*Exercise*.
Print the data once more, exactly as supplied.

*Available data*.
☆ ☆ ☆
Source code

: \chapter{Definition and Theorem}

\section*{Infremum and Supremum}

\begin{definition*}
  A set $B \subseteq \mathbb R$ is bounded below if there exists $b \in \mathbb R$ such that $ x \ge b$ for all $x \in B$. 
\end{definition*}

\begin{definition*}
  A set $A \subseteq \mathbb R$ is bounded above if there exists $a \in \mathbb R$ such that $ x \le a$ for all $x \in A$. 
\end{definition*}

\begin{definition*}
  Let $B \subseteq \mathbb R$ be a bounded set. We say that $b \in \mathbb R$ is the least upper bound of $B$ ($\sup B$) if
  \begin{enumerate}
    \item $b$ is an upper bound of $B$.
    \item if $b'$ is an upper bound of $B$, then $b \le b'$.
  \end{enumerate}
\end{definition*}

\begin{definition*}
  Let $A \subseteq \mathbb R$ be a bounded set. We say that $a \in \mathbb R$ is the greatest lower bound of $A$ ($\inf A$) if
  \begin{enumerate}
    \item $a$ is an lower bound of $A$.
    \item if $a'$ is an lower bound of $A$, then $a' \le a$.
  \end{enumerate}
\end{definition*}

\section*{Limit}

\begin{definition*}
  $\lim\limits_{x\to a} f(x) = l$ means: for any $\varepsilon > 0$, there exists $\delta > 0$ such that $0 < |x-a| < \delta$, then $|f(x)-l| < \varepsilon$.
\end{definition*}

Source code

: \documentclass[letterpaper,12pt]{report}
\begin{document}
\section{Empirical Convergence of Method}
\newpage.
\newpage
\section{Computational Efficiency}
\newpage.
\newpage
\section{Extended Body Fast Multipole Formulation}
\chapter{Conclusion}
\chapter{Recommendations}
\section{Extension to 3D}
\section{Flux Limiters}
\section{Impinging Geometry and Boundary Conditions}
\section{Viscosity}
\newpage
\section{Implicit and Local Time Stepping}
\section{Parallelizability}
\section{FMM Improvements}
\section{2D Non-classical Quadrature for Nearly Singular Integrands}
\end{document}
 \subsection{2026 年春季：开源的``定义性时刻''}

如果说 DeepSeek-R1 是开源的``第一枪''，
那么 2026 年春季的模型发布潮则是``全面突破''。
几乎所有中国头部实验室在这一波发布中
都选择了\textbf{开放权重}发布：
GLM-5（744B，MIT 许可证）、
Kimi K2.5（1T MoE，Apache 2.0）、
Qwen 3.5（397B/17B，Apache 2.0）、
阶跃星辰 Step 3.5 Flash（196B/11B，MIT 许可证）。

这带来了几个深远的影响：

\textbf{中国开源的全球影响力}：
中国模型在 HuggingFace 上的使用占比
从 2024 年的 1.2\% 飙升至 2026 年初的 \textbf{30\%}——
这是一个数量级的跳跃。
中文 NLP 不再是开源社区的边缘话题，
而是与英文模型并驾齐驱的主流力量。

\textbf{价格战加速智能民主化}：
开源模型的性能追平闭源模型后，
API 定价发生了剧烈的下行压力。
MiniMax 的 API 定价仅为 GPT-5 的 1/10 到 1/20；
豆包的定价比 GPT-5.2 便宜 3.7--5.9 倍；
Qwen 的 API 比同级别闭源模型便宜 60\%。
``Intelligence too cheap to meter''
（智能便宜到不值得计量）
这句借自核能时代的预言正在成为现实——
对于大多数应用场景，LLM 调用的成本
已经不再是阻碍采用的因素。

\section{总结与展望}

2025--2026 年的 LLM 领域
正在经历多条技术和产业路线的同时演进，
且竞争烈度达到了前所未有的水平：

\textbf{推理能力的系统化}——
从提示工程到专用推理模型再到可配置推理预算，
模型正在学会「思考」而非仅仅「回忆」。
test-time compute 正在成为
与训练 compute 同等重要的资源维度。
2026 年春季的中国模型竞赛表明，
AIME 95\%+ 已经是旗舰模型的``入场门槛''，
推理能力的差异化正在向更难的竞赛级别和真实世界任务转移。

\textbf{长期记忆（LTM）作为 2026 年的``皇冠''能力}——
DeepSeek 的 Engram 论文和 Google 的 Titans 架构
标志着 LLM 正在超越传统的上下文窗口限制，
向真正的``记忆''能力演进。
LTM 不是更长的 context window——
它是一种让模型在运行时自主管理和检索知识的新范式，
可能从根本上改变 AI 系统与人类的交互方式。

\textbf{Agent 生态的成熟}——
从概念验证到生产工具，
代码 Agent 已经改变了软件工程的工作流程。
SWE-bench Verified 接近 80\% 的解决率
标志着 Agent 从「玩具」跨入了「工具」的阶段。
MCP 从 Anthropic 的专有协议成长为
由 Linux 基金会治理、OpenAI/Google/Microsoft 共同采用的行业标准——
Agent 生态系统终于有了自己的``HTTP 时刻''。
☆ ☆ ☆
*Solution to this problem*.
Source code

: \chapter{Definition and Theorem}

\section*{Infremum and Supremum}

\begin{definition*}
  A set $B \subseteq \mathbb R$ is bounded below if there exists $b \in \mathbb R$ such that $ x \ge b$ for all $x \in B$. 
\end{definition*}

\begin{definition*}
  A set $A \subseteq \mathbb R$ is bounded above if there exists $a \in \mathbb R$ such that $ x \le a$ for all $x \in A$. 
\end{definition*}

\begin{definition*}
  Let $B \subseteq \mathbb R$ be a bounded set. We say that $b \in \mathbb R$ is the least upper bound of $B$ ($\sup B$) if
  \begin{enumerate}
    \item $b$ is an upper bound of $B$.
    \item if $b'$ is an upper bound of $B$, then $b \le b'$.
  \end{enumerate}
\end{definition*}

\begin{definition*}
  Let $A \subseteq \mathbb R$ be a bounded set. We say that $a \in \mathbb R$ is the greatest lower bound of $A$ ($\inf A$) if
  \begin{enumerate}
    \item $a$ is an lower bound of $A$.
    \item if $a'$ is an lower bound of $A$, then $a' \le a$.
  \end{enumerate}
\end{definition*}

\section*{Limit}

\begin{definition*}
  $\lim\limits_{x\to a} f(x) = l$ means: for any $\varepsilon > 0$, there exists $\delta > 0$ such that $0 < |x-a| < \delta$, then $|f(x)-l| < \varepsilon$.
\end{definition*}

Source code

: \documentclass[letterpaper,12pt]{report}
\begin{document}
\section{Empirical Convergence of Method}
\newpage.
\newpage
\section{Computational Efficiency}
\newpage.
\newpage
\section{Extended Body Fast Multipole Formulation}
\chapter{Conclusion}
\chapter{Recommendations}
\section{Extension to 3D}
\section{Flux Limiters}
\section{Impinging Geometry and Boundary Conditions}
\section{Viscosity}
\newpage
\section{Implicit and Local Time Stepping}
\section{Parallelizability}
\section{FMM Improvements}
\section{2D Non-classical Quadrature for Nearly Singular Integrands}
\end{document}
 \subsection{2026 年春季：开源的``定义性时刻''}

如果说 DeepSeek-R1 是开源的``第一枪''，
那么 2026 年春季的模型发布潮则是``全面突破''。
几乎所有中国头部实验室在这一波发布中
都选择了\textbf{开放权重}发布：
GLM-5（744B，MIT 许可证）、
Kimi K2.5（1T MoE，Apache 2.0）、
Qwen 3.5（397B/17B，Apache 2.0）、
阶跃星辰 Step 3.5 Flash（196B/11B，MIT 许可证）。

这带来了几个深远的影响：

\textbf{中国开源的全球影响力}：
中国模型在 HuggingFace 上的使用占比
从 2024 年的 1.2\% 飙升至 2026 年初的 \textbf{30\%}——
这是一个数量级的跳跃。
中文 NLP 不再是开源社区的边缘话题，
而是与英文模型并驾齐驱的主流力量。

\textbf{价格战加速智能民主化}：
开源模型的性能追平闭源模型后，
API 定价发生了剧烈的下行压力。
MiniMax 的 API 定价仅为 GPT-5 的 1/10 到 1/20；
豆包的定价比 GPT-5.2 便宜 3.7--5.9 倍；
Qwen 的 API 比同级别闭源模型便宜 60\%。
``Intelligence too cheap to meter''
（智能便宜到不值得计量）
这句借自核能时代的预言正在成为现实——
对于大多数应用场景，LLM 调用的成本
已经不再是阻碍采用的因素。

\section{总结与展望}

2025--2026 年的 LLM 领域
正在经历多条技术和产业路线的同时演进，
且竞争烈度达到了前所未有的水平：

\textbf{推理能力的系统化}——
从提示工程到专用推理模型再到可配置推理预算，
模型正在学会「思考」而非仅仅「回忆」。
test-time compute 正在成为
与训练 compute 同等重要的资源维度。
2026 年春季的中国模型竞赛表明，
AIME 95\%+ 已经是旗舰模型的``入场门槛''，
推理能力的差异化正在向更难的竞赛级别和真实世界任务转移。

\textbf{长期记忆（LTM）作为 2026 年的``皇冠''能力}——
DeepSeek 的 Engram 论文和 Google 的 Titans 架构
标志着 LLM 正在超越传统的上下文窗口限制，
向真正的``记忆''能力演进。
LTM 不是更长的 context window——
它是一种让模型在运行时自主管理和检索知识的新范式，
可能从根本上改变 AI 系统与人类的交互方式。

\textbf{Agent 生态的成熟}——
从概念验证到生产工具，
代码 Agent 已经改变了软件工程的工作流程。
SWE-bench Verified 接近 80\% 的解决率
标志着 Agent 从「玩具」跨入了「工具」的阶段。
MCP 从 Anthropic 的专有协议成长为
由 Linux 基金会治理、OpenAI/Google/Microsoft 共同采用的行业标准——
Agent 生态系统终于有了自己的``HTTP 时刻''。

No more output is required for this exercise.